What the task asks:
Down to the final line, print the records again exactly.

Stored data entries:
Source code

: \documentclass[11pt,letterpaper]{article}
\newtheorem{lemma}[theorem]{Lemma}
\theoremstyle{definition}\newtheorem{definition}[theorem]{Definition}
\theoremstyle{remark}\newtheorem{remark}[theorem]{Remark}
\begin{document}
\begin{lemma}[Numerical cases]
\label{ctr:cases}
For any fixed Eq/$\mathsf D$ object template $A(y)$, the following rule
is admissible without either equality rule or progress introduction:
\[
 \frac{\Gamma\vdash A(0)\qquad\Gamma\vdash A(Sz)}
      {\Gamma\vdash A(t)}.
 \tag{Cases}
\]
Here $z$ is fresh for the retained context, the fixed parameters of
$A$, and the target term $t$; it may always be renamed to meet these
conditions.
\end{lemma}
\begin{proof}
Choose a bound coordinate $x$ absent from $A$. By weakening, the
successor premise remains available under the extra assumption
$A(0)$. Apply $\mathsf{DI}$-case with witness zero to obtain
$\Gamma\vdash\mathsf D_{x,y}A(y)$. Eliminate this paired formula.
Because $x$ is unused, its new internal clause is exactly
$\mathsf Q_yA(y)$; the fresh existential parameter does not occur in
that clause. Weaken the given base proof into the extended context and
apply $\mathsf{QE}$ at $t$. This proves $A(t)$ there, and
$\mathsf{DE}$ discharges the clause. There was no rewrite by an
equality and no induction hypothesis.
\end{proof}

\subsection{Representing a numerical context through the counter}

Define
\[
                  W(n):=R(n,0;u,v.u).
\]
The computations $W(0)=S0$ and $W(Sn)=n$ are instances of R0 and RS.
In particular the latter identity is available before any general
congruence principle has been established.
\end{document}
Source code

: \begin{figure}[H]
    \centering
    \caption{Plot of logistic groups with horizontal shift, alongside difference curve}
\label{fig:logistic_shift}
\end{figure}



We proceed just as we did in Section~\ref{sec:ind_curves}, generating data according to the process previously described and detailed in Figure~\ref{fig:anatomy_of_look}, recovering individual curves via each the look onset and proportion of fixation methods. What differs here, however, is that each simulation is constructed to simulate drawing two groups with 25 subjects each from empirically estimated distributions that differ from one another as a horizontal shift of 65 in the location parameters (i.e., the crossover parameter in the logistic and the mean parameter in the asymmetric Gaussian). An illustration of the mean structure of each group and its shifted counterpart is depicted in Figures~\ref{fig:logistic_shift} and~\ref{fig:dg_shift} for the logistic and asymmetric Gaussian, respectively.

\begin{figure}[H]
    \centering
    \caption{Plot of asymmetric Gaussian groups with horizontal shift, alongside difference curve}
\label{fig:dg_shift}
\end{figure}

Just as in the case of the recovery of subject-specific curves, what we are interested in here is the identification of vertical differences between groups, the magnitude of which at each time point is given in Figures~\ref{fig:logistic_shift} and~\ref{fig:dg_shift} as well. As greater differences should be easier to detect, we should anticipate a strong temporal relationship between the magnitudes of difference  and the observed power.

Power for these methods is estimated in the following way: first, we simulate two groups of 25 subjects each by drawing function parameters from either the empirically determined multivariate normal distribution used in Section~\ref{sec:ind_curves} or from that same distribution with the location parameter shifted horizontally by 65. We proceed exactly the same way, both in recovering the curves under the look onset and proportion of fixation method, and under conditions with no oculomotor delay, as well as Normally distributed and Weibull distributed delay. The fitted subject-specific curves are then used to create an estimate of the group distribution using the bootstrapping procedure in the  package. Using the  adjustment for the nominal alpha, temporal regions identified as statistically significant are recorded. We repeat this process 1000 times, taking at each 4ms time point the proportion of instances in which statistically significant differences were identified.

Answer to this task:
Source code

: \documentclass[11pt,letterpaper]{article}
\newtheorem{lemma}[theorem]{Lemma}
\theoremstyle{definition}\newtheorem{definition}[theorem]{Definition}
\theoremstyle{remark}\newtheorem{remark}[theorem]{Remark}
\begin{document}
\begin{lemma}[Numerical cases]
\label{ctr:cases}
For any fixed Eq/$\mathsf D$ object template $A(y)$, the following rule
is admissible without either equality rule or progress introduction:
\[
 \frac{\Gamma\vdash A(0)\qquad\Gamma\vdash A(Sz)}
      {\Gamma\vdash A(t)}.
 \tag{Cases}
\]
Here $z$ is fresh for the retained context, the fixed parameters of
$A$, and the target term $t$; it may always be renamed to meet these
conditions.
\end{lemma}
\begin{proof}
Choose a bound coordinate $x$ absent from $A$. By weakening, the
successor premise remains available under the extra assumption
$A(0)$. Apply $\mathsf{DI}$-case with witness zero to obtain
$\Gamma\vdash\mathsf D_{x,y}A(y)$. Eliminate this paired formula.
Because $x$ is unused, its new internal clause is exactly
$\mathsf Q_yA(y)$; the fresh existential parameter does not occur in
that clause. Weaken the given base proof into the extended context and
apply $\mathsf{QE}$ at $t$. This proves $A(t)$ there, and
$\mathsf{DE}$ discharges the clause. There was no rewrite by an
equality and no induction hypothesis.
\end{proof}

\subsection{Representing a numerical context through the counter}

Define
\[
                  W(n):=R(n,0;u,v.u).
\]
The computations $W(0)=S0$ and $W(Sn)=n$ are instances of R0 and RS.
In particular the latter identity is available before any general
congruence principle has been established.
\end{document}
Source code

: \begin{figure}[H]
    \centering
    \caption{Plot of logistic groups with horizontal shift, alongside difference curve}
\label{fig:logistic_shift}
\end{figure}



We proceed just as we did in Section~\ref{sec:ind_curves}, generating data according to the process previously described and detailed in Figure~\ref{fig:anatomy_of_look}, recovering individual curves via each the look onset and proportion of fixation methods. What differs here, however, is that each simulation is constructed to simulate drawing two groups with 25 subjects each from empirically estimated distributions that differ from one another as a horizontal shift of 65 in the location parameters (i.e., the crossover parameter in the logistic and the mean parameter in the asymmetric Gaussian). An illustration of the mean structure of each group and its shifted counterpart is depicted in Figures~\ref{fig:logistic_shift} and~\ref{fig:dg_shift} for the logistic and asymmetric Gaussian, respectively.

\begin{figure}[H]
    \centering
    \caption{Plot of asymmetric Gaussian groups with horizontal shift, alongside difference curve}
\label{fig:dg_shift}
\end{figure}

Just as in the case of the recovery of subject-specific curves, what we are interested in here is the identification of vertical differences between groups, the magnitude of which at each time point is given in Figures~\ref{fig:logistic_shift} and~\ref{fig:dg_shift} as well. As greater differences should be easier to detect, we should anticipate a strong temporal relationship between the magnitudes of difference  and the observed power.

Power for these methods is estimated in the following way: first, we simulate two groups of 25 subjects each by drawing function parameters from either the empirically determined multivariate normal distribution used in Section~\ref{sec:ind_curves} or from that same distribution with the location parameter shifted horizontally by 65. We proceed exactly the same way, both in recovering the curves under the look onset and proportion of fixation method, and under conditions with no oculomotor delay, as well as Normally distributed and Weibull distributed delay. The fitted subject-specific curves are then used to create an estimate of the group distribution using the bootstrapping procedure in the  package. Using the  adjustment for the nominal alpha, temporal regions identified as statistically significant are recorded. We repeat this process 1000 times, taking at each 4ms time point the proportion of instances in which statistically significant differences were identified.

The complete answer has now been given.